В знак согласия я закрыл глаза. Когда я их открыл, Крука уже не было. Зала была почти пуста. Должно быть, я спал стоя, как лошадь.
Вдруг грянул гром. Сквозь какое-то плохо закрытое окно ворвался ветер, погасив все свечи. И в темноте завопил ошалевший от испуга Вейссингер, певец «Великого Реального»:
— Mehr Licht![41]Mehr Licht!
* * *
— Это ничего не меняет, Франсуа, совершенно ничего.
Между «Морским баром» и кафе «Пространство» пролегала эпистемологическая пропасть, сравнимая с той, что разделяет кнут и усиленный привод — или автоматическую коробку скоростей. В кафе «Пространство» потребление алкоголя было устаревшим обычаем, которому следовали с иронической снисходительностью. Стойка бара, столы, стулья — все было выгнуто из труб, официанты проплывали в скафандрах космонавтов, а девицы, вышедшие прямо из постмодернистского римейка «Запретной планеты», появлялись и исчезали — без очевидной цели — в сопровождении клонов Питера Габриэля.

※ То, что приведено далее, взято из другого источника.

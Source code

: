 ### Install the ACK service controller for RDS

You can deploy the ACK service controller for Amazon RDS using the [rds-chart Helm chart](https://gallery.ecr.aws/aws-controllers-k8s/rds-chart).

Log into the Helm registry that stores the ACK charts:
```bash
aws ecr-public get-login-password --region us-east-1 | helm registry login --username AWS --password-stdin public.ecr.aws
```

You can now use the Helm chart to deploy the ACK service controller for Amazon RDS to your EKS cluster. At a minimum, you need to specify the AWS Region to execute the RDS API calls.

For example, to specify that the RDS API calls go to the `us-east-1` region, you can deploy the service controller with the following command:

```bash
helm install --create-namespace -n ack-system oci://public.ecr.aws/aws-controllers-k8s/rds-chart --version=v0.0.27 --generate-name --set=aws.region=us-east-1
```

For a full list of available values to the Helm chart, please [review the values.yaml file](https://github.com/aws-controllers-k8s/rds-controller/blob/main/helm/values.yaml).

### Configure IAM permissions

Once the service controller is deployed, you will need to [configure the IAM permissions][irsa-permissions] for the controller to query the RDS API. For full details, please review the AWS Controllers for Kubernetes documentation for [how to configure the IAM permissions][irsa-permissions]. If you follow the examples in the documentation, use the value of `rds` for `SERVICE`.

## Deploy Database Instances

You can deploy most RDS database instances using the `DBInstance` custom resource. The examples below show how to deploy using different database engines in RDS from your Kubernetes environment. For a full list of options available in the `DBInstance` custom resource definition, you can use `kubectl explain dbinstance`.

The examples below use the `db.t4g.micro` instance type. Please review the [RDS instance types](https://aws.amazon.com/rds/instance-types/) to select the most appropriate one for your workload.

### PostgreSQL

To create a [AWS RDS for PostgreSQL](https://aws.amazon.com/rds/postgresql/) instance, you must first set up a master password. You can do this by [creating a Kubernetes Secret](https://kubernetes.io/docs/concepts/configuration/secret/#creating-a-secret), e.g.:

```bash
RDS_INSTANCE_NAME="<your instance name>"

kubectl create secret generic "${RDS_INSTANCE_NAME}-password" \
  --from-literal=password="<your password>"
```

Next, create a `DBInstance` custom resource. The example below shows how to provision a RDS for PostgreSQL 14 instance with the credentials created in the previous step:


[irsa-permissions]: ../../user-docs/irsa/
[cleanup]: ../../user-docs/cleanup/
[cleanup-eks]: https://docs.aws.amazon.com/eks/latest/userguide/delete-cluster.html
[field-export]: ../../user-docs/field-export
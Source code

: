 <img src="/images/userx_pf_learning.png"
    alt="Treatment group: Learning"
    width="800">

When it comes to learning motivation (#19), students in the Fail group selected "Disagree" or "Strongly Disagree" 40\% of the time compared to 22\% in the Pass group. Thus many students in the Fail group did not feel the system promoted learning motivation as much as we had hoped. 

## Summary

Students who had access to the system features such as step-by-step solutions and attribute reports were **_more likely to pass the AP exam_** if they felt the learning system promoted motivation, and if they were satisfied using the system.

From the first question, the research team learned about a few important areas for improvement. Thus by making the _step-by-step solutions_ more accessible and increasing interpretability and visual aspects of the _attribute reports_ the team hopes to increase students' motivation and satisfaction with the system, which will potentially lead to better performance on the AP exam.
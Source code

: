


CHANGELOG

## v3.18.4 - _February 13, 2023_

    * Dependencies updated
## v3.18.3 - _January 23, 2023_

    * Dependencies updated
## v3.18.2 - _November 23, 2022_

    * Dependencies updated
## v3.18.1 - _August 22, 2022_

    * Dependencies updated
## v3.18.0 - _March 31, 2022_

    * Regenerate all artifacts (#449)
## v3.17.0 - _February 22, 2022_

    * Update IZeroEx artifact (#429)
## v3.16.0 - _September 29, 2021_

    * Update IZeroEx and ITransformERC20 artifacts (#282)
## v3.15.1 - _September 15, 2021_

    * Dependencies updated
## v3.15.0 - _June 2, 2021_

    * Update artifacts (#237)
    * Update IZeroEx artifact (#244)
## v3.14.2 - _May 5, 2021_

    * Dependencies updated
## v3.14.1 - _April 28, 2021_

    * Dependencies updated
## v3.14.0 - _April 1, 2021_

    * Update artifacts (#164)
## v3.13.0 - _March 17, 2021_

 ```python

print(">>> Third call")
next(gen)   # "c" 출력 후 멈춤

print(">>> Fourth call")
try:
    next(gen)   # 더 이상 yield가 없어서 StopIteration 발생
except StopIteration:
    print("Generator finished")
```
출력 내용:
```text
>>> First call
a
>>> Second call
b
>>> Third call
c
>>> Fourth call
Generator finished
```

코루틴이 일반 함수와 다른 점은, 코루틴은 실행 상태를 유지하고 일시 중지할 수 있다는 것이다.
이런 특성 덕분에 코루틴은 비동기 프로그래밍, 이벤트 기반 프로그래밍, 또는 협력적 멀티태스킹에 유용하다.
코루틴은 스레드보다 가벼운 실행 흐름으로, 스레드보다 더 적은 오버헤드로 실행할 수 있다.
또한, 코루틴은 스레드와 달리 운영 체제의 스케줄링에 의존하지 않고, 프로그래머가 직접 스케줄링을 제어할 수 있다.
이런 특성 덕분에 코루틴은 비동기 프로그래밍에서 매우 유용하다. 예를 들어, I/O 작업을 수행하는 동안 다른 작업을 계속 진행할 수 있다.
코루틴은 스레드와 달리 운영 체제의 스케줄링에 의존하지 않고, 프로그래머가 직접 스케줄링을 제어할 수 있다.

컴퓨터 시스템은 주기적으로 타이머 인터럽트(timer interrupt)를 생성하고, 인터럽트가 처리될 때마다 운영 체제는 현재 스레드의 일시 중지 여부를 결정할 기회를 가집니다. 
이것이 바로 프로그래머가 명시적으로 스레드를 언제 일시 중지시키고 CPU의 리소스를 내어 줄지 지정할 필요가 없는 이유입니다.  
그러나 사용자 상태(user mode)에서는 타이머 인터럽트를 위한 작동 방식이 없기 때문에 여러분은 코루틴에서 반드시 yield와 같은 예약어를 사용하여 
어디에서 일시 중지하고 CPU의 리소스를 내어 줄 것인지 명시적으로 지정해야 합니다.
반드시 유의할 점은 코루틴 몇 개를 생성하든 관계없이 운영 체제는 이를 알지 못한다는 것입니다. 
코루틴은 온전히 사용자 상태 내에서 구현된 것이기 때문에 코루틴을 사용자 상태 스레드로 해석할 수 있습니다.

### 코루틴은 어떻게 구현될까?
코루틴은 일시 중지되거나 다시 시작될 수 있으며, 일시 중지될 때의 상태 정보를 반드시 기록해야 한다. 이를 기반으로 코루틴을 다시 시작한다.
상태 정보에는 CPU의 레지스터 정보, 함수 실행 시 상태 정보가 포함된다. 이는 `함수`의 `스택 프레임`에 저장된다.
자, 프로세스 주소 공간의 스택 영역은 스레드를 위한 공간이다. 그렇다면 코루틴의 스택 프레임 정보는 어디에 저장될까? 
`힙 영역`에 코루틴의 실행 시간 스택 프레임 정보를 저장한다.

Кофейный агрегат в облике Робби-робота подготавливал финальное восстание андроидов.
Как я туда добрался? Видимо, в результате какого-то пространственно-временного сжатия. Я не помнил своей траектории после Гэдсхилла: я только что родился за этим столиком бара и был оснащен каким-то электронным жучком, сохранявшим беспорядочные воспоминания о некоем Франсуа Домале. Но как бы там ни было, Матильда все же пришла на это рандеву. Она выслушала меня, не произнеся ни слова, и теперь печально качала головой, в то время как последние отзвуки моего рассказа таяли в гуле какой-то бестелесной поп-музыки.